Am Ende seines Artikels stellte Bourdet die emotionsgeladene Frage: »Welcher Pontius Pilatus wird nach dem seltsamen Tod von Ulrike Meinhof, nach dem seltsamen Tod von Baader, Gudrun Ensslin und Raspe den Mut haben, Croissant in ein Gefängnis jenseits des Rheins zu stoßen?«

Die französische Regierung hat den Mut womöglich. Sie ließ Croissant festsetzen und Justizminister Alain Peyrefitte erklären, Frankreich dürfe »kein Asylland für Terroristen« werden. Die Pariser Polizeipräfektur verbot mehrere Demonstrationen für Croissant, die Kammer des Cour d'Appel tagte dreimal in einem derart kleinen Saal, daß linke Ultras schon wegen Platzmangels nicht eingelassen werden konnten.
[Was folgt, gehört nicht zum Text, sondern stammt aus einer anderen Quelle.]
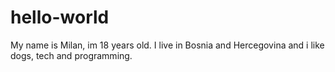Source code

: # hello-world
My name is Milan, im 18 years old. I live in Bosnia and Hercegovina and i like dogs, tech and programming.
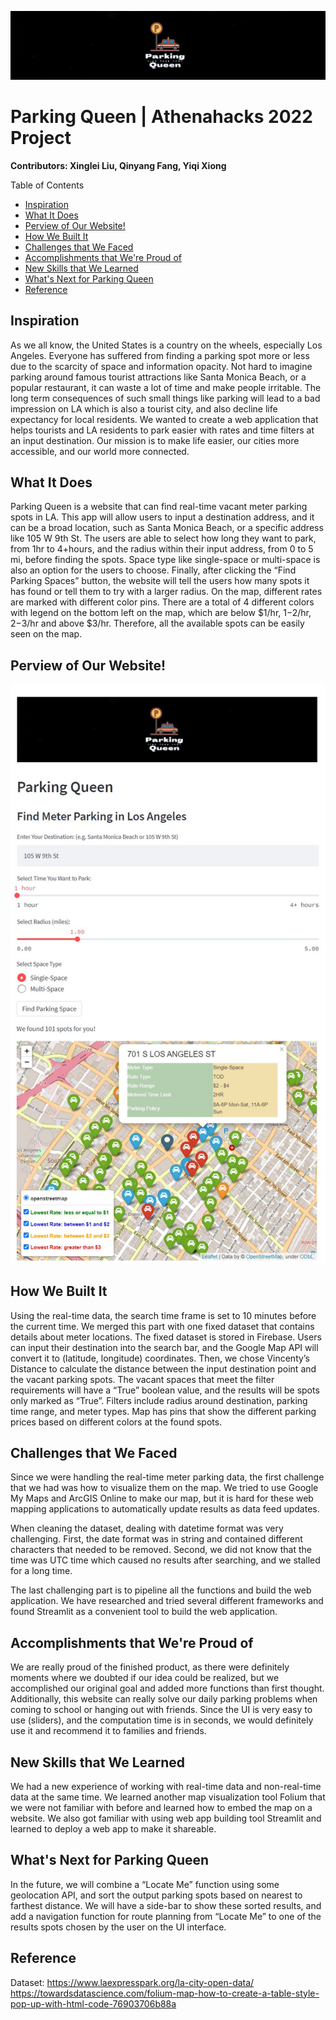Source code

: ![foxdemo](https://github.com/xingleiliu/Parking-Queen/blob/main/image/log_regtangular.png)
# Parking Queen | Athenahacks 2022 Project 
**Contributors: Xinglei Liu, Qinyang Fang, Yiqi Xiong**

Table of Contents

* [Inspiration](#inspiration)
* [What It Does](#what-it-does)
* [Perview of Our Website!](#perview-of-our-website)
* [How We Built It](#how-we-built-it)
* [Challenges that We Faced](#challenges-we-faced)
* [Accomplishments that We're Proud of](#accomplishments-that-were-proud-of)
* [New Skills that We Learned](#new-skills-we-learned)
* [What's Next for Parking Queen](#whats-next-for-parking-queen)
* [Reference](#reference)


## Inspiration
As we all know, the United States is a country on the wheels, especially Los Angeles. Everyone has suffered from finding a parking spot more or less due to the scarcity of space and information opacity. Not hard to imagine parking around famous tourist attractions like Santa Monica Beach, or a popular restaurant, it can waste a lot of time and make people irritable. The long term consequences of such small things like parking will lead to a bad impression on LA which is also a tourist city, and also decline life expectancy for local residents. We wanted to create a web application that helps tourists and LA residents to park easier with rates and time filters at an input destination. Our mission is to make life easier, our cities more accessible, and our world more connected.
 
## What It Does
Parking Queen is a website that can find real-time vacant meter parking spots in LA. This app will allow users to input a destination address, and it can be a broad location, such as Santa Monica Beach, or a specific address like 105 W 9th St. The users are able to select how long they want to park, from 1hr to 4+hours, and the radius within their input address, from 0 to 5 mi, before finding the spots. Space type like single-space or multi-space is also an option for the users to choose. Finally, after clicking the “Find Parking Spaces” button, the website will tell the users how many spots it has found or tell them to try with a larger radius. On the map, different rates are marked with different color pins. There are a total of 4 different colors with legend on the bottom left on the map, which are below $1/hr, $1-$2/hr, $2-$3/hr and above $3/hr. Therefore, all the available spots can be easily seen on the map.

## Perview of Our Website!
![foxdemo](https://github.com/xingleiliu/Parking-Queen/blob/main/image/web_preview.png)

## How We Built It
Using the real-time data, the search time frame is set to 10 minutes before the current time. We merged this part with one fixed dataset that contains details about meter locations. The fixed dataset is stored in Firebase. Users can input their destination into the search bar, and the Google Map API will convert it to (latitude, longitude) coordinates. Then, we chose Vincenty’s Distance to calculate the distance between the input destination point and the vacant parking spots. The vacant spaces that meet the filter requirements will have a “True” boolean value, and the results will be spots only marked as “True”. Filters include radius around destination, parking time range, and meter types. Map has pins that show the different parking prices based on different colors at the found spots.
 
## Challenges that We Faced
Since we were handling the real-time meter parking data, the first challenge that we had was how to visualize them on the map. We tried to use Google My Maps  and ArcGIS Online to make our map, but it is hard for these web mapping applications to automatically update results as data feed updates. 

When cleaning the dataset, dealing with datetime format was very challenging. First, the date format was in string and contained different characters that needed to be removed. Second, we did not know that the time was UTC time which caused no results after searching, and we stalled for a long time.

The last challenging part is to pipeline all the functions and build the web application. We have researched and tried several different frameworks and found Streamlit as a convenient tool to build the web application.

## Accomplishments that We're Proud of
We are really proud of the finished product, as there were definitely moments where we doubted if our idea could be realized, but we accomplished our original goal and added more functions than first thought. Additionally, this website can really solve our daily parking problems when coming to school or hanging out with friends. Since the UI is very easy to use (sliders), and the computation time is in seconds, we would definitely use it and recommend it to families and friends.

## New Skills that We Learned
We had a new experience of working with real-time data and non-real-time data at the same time. We learned another map visualization tool Folium that we were not familiar with before and learned how to embed the map on a website. We also got familiar with using web app building tool Streamlit and learned to deploy a web app to make it shareable.

## What's Next for Parking Queen
 
In the future, we will combine a “Locate Me” function using some geolocation API, and sort the output parking spots based on nearest to farthest distance. We will have a side-bar to show these sorted results, and add a navigation function for route planning from “Locate Me” to one of the results spots chosen by the user on the UI interface. 

## Reference

Dataset: https://www.laexpresspark.org/la-city-open-data/ <br>
https://towardsdatascience.com/folium-map-how-to-create-a-table-style-pop-up-with-html-code-76903706b88a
Ein größerer Saal wurde erst vorigen Mittwoch für den überraschenden Auftritt des Chefanklägers Sadon gewählt und dürfte auch bezogen werden, wenn die Kammer am 16. November ihr Votum verkündet. Sie kann sich

* gegen die Auslieferung Croissants aussprechen, dann ist die Regierung an den Spruch gebunden, oder > für die Auslieferung entscheiden, dann ist die Regierung frei, Croissant tatsächlich auszuliefern oder ihn in ein Land seiner Wahl zu überstehen.

Gegen den Spruch des Gerichts gibt es kein Rechtsmittel -- wohl aber gegen das Auslieferungsdekret der Regierung, das die Verteidiger noch einmal vor dem »Conseil d'Etat«, eine Art oberstes Verwaltungsgericht« anfechten können.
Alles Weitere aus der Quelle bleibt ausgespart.